- _Task goal_
Every entry in the following data should be output exactly.
=== Provided entries ===
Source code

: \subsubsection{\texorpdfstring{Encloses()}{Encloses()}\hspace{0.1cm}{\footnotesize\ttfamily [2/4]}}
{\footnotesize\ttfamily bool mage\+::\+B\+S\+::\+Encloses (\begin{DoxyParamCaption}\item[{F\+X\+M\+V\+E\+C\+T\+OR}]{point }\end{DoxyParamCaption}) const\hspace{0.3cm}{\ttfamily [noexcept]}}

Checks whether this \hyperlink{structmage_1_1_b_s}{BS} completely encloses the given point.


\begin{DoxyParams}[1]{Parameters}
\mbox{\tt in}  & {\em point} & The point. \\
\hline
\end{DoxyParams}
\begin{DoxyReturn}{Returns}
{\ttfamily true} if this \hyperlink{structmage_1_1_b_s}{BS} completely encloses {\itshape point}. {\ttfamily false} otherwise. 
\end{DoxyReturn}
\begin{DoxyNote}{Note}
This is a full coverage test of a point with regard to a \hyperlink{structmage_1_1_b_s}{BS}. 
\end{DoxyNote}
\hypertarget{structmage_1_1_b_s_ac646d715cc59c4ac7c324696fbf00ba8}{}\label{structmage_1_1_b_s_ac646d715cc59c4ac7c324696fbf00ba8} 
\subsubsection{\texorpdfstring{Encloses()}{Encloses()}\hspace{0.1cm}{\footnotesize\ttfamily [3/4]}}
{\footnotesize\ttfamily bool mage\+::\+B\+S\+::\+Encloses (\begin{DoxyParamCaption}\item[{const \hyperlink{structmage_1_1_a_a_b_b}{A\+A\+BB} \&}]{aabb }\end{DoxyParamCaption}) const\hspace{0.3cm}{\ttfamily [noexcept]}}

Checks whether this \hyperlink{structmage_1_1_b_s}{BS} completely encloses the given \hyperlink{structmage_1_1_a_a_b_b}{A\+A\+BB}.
===
- _Written answer_
Source code

: \subsubsection{\texorpdfstring{Encloses()}{Encloses()}\hspace{0.1cm}{\footnotesize\ttfamily [2/4]}}
{\footnotesize\ttfamily bool mage\+::\+B\+S\+::\+Encloses (\begin{DoxyParamCaption}\item[{F\+X\+M\+V\+E\+C\+T\+OR}]{point }\end{DoxyParamCaption}) const\hspace{0.3cm}{\ttfamily [noexcept]}}

Checks whether this \hyperlink{structmage_1_1_b_s}{BS} completely encloses the given point.


\begin{DoxyParams}[1]{Parameters}
\mbox{\tt in}  & {\em point} & The point. \\
\hline
\end{DoxyParams}
\begin{DoxyReturn}{Returns}
{\ttfamily true} if this \hyperlink{structmage_1_1_b_s}{BS} completely encloses {\itshape point}. {\ttfamily false} otherwise. 
\end{DoxyReturn}
\begin{DoxyNote}{Note}
This is a full coverage test of a point with regard to a \hyperlink{structmage_1_1_b_s}{BS}. 
\end{DoxyNote}
\hypertarget{structmage_1_1_b_s_ac646d715cc59c4ac7c324696fbf00ba8}{}\label{structmage_1_1_b_s_ac646d715cc59c4ac7c324696fbf00ba8} 
\subsubsection{\texorpdfstring{Encloses()}{Encloses()}\hspace{0.1cm}{\footnotesize\ttfamily [3/4]}}
{\footnotesize\ttfamily bool mage\+::\+B\+S\+::\+Encloses (\begin{DoxyParamCaption}\item[{const \hyperlink{structmage_1_1_a_a_b_b}{A\+A\+BB} \&}]{aabb }\end{DoxyParamCaption}) const\hspace{0.3cm}{\ttfamily [noexcept]}}

Checks whether this \hyperlink{structmage_1_1_b_s}{BS} completely encloses the given \hyperlink{structmage_1_1_a_a_b_b}{A\+A\+BB}.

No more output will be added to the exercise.